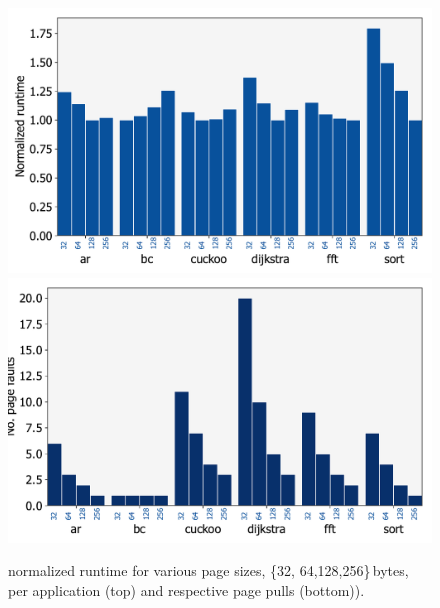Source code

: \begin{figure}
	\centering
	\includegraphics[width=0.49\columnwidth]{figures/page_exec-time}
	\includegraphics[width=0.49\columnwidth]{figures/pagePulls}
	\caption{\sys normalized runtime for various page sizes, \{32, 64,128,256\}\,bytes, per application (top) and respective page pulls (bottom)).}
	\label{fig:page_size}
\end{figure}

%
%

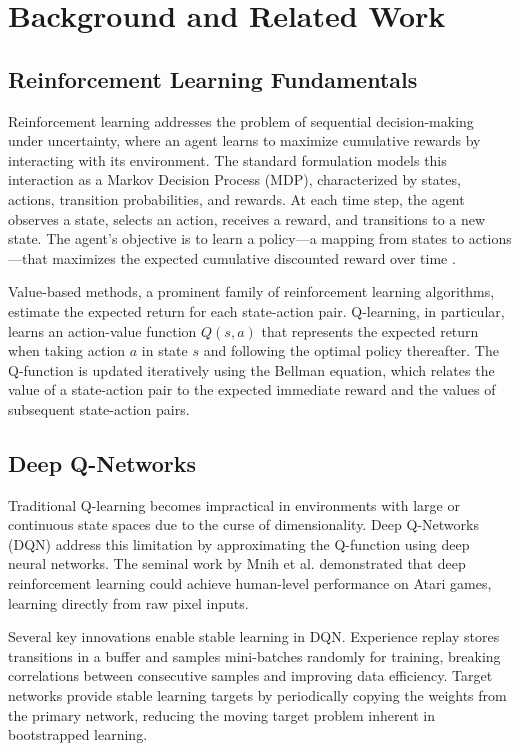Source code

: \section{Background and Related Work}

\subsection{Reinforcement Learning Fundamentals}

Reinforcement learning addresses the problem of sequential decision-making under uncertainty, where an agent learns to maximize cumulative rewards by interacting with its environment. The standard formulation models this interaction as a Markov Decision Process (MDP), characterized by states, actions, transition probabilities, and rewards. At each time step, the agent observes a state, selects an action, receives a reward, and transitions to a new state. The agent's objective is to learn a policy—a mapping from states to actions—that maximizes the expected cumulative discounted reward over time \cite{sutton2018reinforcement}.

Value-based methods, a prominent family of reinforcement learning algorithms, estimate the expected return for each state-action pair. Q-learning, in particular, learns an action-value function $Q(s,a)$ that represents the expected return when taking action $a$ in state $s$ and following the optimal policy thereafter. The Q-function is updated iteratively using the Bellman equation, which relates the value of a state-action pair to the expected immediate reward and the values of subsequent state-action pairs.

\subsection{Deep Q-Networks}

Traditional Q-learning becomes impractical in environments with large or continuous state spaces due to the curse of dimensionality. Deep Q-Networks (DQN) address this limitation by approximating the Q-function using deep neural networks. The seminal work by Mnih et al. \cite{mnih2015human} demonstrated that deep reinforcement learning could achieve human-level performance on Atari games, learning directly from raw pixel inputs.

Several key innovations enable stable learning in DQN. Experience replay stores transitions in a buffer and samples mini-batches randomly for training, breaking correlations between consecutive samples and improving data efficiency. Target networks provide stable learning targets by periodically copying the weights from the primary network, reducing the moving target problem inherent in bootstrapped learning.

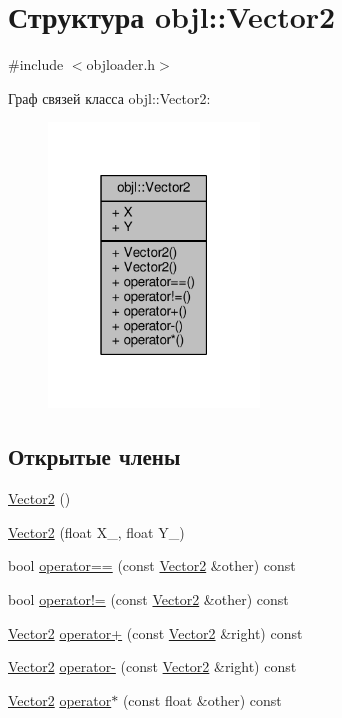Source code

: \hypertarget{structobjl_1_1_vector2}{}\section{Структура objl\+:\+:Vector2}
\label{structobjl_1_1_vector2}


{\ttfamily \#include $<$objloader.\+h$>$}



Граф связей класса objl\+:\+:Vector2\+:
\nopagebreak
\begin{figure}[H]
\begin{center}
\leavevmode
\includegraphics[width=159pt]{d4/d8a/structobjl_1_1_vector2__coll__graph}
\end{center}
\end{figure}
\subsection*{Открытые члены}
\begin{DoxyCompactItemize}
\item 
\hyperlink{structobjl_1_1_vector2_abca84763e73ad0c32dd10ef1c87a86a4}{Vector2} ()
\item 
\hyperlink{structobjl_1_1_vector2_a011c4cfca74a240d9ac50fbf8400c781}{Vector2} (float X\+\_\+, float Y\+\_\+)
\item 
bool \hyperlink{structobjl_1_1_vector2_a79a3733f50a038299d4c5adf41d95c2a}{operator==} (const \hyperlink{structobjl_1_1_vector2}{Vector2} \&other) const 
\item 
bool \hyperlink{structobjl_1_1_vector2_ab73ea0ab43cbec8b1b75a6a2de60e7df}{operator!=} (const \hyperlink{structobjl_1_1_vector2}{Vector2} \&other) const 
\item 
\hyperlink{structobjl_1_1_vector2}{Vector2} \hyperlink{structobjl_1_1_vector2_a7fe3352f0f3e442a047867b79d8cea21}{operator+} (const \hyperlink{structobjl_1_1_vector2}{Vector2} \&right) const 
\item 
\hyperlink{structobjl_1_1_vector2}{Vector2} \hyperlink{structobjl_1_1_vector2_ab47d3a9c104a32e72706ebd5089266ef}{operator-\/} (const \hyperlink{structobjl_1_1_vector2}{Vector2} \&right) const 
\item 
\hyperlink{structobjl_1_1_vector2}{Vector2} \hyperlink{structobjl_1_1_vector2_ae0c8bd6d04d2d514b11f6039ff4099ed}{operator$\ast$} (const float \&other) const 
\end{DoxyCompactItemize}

-----

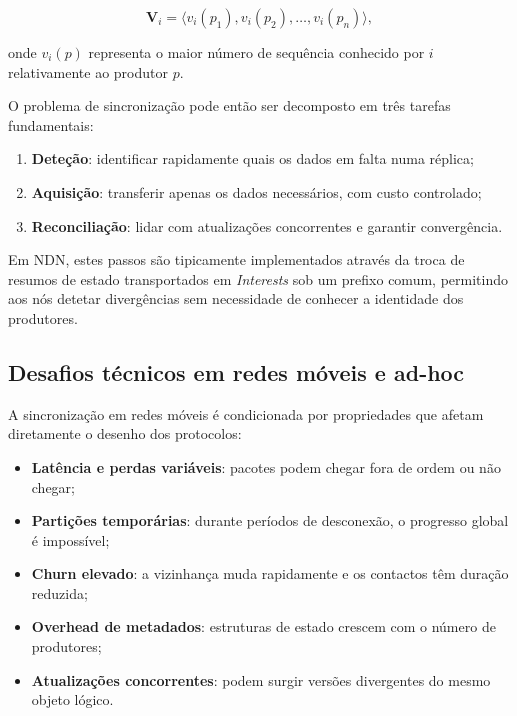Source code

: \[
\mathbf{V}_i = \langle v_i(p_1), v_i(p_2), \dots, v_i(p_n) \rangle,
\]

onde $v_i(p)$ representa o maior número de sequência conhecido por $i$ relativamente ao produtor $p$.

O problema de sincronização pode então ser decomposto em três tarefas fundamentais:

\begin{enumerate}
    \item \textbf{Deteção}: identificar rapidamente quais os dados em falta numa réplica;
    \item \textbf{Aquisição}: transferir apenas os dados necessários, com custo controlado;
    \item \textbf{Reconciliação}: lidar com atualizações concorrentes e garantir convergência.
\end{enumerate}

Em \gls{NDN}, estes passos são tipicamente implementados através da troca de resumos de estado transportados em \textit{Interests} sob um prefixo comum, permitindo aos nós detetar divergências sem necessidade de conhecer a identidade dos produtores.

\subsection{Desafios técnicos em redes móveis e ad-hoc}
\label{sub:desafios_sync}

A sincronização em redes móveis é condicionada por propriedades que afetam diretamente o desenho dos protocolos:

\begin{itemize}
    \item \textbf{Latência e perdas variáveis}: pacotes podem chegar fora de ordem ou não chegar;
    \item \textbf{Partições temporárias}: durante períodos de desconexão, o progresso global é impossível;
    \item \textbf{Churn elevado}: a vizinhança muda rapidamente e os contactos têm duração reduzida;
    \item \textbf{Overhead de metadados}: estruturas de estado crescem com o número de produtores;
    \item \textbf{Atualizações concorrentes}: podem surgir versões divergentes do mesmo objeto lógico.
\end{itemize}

-----

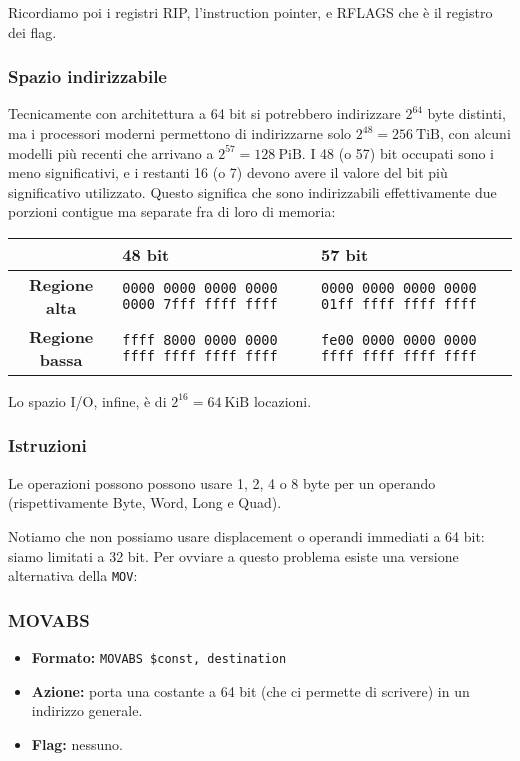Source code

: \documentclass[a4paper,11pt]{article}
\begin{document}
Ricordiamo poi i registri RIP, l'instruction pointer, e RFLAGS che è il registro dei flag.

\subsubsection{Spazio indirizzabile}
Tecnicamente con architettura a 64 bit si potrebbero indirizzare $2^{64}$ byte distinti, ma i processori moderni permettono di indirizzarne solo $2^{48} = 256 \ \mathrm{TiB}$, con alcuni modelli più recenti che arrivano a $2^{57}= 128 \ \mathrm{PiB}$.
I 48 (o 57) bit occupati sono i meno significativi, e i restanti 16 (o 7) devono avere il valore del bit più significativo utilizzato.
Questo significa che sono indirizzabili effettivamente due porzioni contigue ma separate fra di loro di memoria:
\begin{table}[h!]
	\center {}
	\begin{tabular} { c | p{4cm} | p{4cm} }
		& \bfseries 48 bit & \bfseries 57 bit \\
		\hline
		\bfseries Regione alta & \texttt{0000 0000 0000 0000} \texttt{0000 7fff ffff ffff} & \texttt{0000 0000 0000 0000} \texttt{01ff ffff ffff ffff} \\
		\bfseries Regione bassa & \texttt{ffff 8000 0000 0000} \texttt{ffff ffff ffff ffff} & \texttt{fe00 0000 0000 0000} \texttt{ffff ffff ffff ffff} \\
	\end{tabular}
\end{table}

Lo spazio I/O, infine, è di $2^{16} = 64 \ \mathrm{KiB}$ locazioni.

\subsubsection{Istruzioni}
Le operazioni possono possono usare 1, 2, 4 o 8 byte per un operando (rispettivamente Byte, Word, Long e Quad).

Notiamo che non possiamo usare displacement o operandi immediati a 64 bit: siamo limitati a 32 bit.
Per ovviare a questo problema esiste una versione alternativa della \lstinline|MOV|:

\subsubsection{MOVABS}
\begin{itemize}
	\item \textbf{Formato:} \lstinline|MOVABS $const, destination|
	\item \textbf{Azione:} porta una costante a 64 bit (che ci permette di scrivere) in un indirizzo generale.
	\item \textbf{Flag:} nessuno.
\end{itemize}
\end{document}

-----

▶ [REQUIREMENT] Which lines of the records above contain the word "figures"? Report each one in full.

▶ [EXERCISE RESPONSE]
	\includegraphics[width=0.49\columnwidth]{figures/page_exec-time}
	\includegraphics[width=0.49\columnwidth]{figures/pagePulls}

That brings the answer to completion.